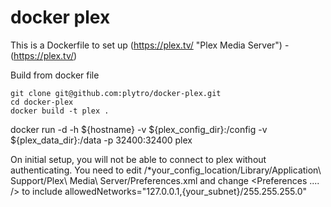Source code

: docker plex
===========

This is a Dockerfile to set up (https://plex.tv/ "Plex Media Server") - (https://plex.tv/)

Build from docker file

```
git clone git@github.com:plytro/docker-plex.git
cd docker-plex
docker build -t plex . 
```

docker run -d -h ${hostname} -v ${plex_config_dir}:/config -v ${plex_data_dir}:/data -p 32400:32400  plex

On initial setup, you will not be able to connect to plex without authenticating. You need to edit /*your_config_location/Library/Application\ Support/Plex\ Media\ Server/Preferences.xml and change <Preferences .... /> to include allowedNetworks="127.0.0.1,{your_subnet}/255.255.255.0"
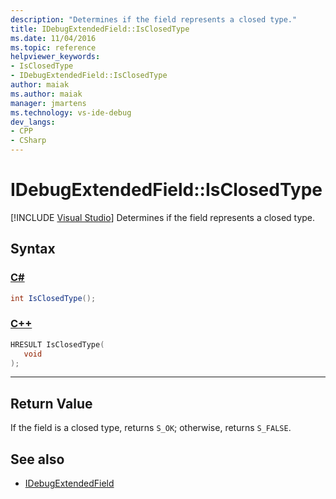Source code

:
 ```yaml
---
description: "Determines if the field represents a closed type."
title: IDebugExtendedField::IsClosedType
ms.date: 11/04/2016
ms.topic: reference
helpviewer_keywords:
- IsClosedType
- IDebugExtendedField::IsClosedType
author: maiak
ms.author: maiak
manager: jmartens
ms.technology: vs-ide-debug
dev_langs:
- CPP
- CSharp
---
```

# IDebugExtendedField::IsClosedType

 [!INCLUDE [Visual Studio](~/includes/applies-to-version/vs-windows-only.md)]
Determines if the field represents a closed type.

## Syntax

### [C#](#tab/csharp)
```csharp
int IsClosedType();
```
### [C++](#tab/cpp)
```cpp
HRESULT IsClosedType(
   void
);
```
---

## Return Value
 If the field is a closed type, returns `S_OK`; otherwise, returns `S_FALSE`.

## See also
- [IDebugExtendedField](../../../extensibility/debugger/reference/idebugextendedfield.md)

▬▬▬▬▬▬▬▬▬▬

WHAT THE TASK ASKS: Where a line of the data above includes "IDebugExtendedField", copy that line.

TASK RESULT:
title: IDebugExtendedField::IsClosedType
- IDebugExtendedField::IsClosedType
# IDebugExtendedField::IsClosedType
- [IDebugExtendedField](../../../extensibility/debugger/reference/idebugextendedfield.md)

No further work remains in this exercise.